◆ **Your objective**
In the entries below, find every line with the string "CosmosDB" and copy it.

[Saved data entries]
───

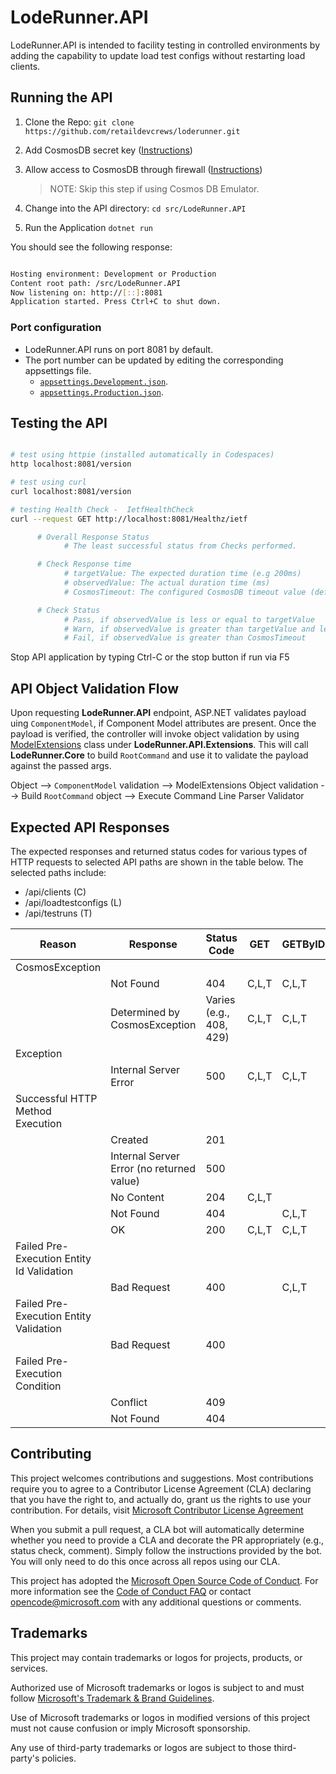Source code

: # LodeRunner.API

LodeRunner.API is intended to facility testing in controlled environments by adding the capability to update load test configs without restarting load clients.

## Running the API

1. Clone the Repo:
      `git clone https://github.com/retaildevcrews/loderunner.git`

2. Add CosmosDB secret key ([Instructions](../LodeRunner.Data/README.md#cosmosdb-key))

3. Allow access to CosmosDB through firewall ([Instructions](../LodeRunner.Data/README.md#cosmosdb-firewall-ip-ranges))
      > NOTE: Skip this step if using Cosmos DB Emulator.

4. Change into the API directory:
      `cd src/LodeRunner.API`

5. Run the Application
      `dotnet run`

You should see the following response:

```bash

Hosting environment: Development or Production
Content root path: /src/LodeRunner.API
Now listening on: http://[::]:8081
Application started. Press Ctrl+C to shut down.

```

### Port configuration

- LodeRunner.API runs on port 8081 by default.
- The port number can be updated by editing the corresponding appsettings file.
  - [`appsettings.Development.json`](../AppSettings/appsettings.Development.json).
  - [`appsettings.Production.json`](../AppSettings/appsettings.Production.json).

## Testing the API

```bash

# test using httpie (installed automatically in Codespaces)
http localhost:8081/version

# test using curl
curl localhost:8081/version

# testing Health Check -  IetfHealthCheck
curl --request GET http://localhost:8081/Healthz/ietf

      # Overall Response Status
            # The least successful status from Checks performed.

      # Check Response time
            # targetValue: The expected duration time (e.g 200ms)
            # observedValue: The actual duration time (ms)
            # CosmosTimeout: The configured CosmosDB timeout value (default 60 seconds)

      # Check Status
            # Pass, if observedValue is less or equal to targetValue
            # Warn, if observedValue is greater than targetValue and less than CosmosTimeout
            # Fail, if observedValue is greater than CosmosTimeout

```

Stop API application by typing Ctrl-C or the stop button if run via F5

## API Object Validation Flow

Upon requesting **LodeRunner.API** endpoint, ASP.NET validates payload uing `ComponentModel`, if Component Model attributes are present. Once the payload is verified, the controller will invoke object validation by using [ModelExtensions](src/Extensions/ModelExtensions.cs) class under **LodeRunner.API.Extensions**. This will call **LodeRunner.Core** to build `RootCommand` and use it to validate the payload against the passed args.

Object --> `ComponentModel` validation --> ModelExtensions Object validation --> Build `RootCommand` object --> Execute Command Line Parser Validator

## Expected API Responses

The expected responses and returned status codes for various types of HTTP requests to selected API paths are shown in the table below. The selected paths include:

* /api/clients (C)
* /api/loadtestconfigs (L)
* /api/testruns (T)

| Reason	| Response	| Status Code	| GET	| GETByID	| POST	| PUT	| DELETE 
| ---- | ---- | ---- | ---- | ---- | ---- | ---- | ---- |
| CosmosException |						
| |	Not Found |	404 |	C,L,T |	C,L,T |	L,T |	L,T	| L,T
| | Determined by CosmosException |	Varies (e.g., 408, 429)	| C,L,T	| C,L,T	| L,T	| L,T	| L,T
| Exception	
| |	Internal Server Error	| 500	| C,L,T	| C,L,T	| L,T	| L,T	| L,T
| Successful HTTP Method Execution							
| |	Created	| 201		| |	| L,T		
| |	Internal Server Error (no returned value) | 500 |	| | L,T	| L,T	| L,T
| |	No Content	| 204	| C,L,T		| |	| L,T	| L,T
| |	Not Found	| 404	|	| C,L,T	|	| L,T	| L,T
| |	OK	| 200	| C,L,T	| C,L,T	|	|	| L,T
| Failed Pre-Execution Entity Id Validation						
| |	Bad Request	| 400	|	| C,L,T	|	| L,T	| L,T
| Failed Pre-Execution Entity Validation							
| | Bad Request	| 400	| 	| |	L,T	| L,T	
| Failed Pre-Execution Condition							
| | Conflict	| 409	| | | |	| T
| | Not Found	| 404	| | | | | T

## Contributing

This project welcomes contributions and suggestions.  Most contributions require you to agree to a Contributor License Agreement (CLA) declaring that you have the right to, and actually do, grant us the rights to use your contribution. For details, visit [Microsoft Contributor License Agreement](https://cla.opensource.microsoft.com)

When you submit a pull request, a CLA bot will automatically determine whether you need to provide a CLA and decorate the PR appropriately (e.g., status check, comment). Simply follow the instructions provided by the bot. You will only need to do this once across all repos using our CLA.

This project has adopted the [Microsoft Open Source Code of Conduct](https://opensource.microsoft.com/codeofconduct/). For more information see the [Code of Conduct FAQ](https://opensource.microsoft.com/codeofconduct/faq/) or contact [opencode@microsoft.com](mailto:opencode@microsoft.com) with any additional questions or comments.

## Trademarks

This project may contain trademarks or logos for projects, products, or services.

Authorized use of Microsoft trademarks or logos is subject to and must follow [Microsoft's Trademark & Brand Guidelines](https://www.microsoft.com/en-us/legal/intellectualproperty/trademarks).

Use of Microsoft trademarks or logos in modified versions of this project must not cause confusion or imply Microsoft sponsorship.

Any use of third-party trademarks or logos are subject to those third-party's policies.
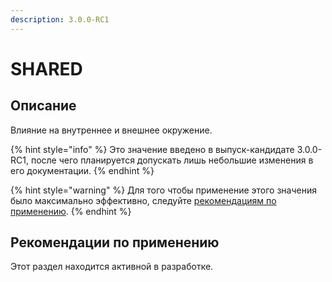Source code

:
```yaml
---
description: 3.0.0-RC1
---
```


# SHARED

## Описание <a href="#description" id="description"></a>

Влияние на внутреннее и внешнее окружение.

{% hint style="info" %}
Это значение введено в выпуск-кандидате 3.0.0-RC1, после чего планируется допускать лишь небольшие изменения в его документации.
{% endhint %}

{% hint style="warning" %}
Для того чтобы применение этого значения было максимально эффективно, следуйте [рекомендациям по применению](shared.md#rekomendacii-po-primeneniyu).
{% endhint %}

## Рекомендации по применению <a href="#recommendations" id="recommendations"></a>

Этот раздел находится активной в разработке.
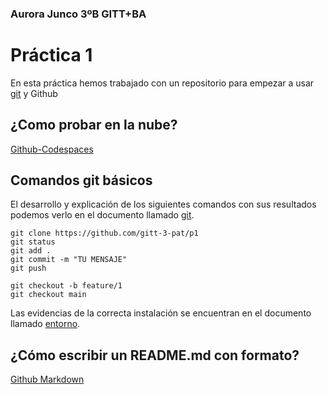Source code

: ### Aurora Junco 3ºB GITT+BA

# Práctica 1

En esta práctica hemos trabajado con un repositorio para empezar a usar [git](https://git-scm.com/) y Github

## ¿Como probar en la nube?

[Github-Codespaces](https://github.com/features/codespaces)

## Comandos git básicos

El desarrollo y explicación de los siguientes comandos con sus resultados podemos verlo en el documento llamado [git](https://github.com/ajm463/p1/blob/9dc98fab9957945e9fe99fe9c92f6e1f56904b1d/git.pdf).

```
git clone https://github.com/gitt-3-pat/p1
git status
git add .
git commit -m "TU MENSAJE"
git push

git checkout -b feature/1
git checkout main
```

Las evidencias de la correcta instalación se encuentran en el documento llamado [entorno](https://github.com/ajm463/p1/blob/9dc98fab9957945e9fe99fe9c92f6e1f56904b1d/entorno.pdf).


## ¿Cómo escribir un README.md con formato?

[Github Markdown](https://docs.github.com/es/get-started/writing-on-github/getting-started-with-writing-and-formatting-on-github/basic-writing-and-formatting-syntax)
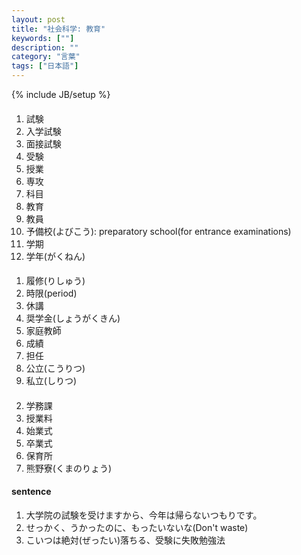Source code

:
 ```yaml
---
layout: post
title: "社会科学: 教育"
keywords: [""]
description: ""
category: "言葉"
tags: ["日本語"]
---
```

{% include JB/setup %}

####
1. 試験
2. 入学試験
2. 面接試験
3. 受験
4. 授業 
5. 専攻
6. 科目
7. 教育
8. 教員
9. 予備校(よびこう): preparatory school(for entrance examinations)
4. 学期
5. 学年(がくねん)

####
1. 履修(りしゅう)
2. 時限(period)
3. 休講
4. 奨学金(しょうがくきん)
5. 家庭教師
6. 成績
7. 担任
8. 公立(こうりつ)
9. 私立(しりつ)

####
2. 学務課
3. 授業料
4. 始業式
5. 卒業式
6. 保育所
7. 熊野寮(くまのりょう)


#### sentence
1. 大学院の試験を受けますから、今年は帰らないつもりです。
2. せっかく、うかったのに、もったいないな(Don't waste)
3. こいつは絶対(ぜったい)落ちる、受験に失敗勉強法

───

◆ **Exercise solution**
2. Add CosmosDB secret key ([Instructions](../LodeRunner.Data/README.md#cosmosdb-key))
3. Allow access to CosmosDB through firewall ([Instructions](../LodeRunner.Data/README.md#cosmosdb-firewall-ip-ranges))
            # CosmosTimeout: The configured CosmosDB timeout value (default 60 seconds)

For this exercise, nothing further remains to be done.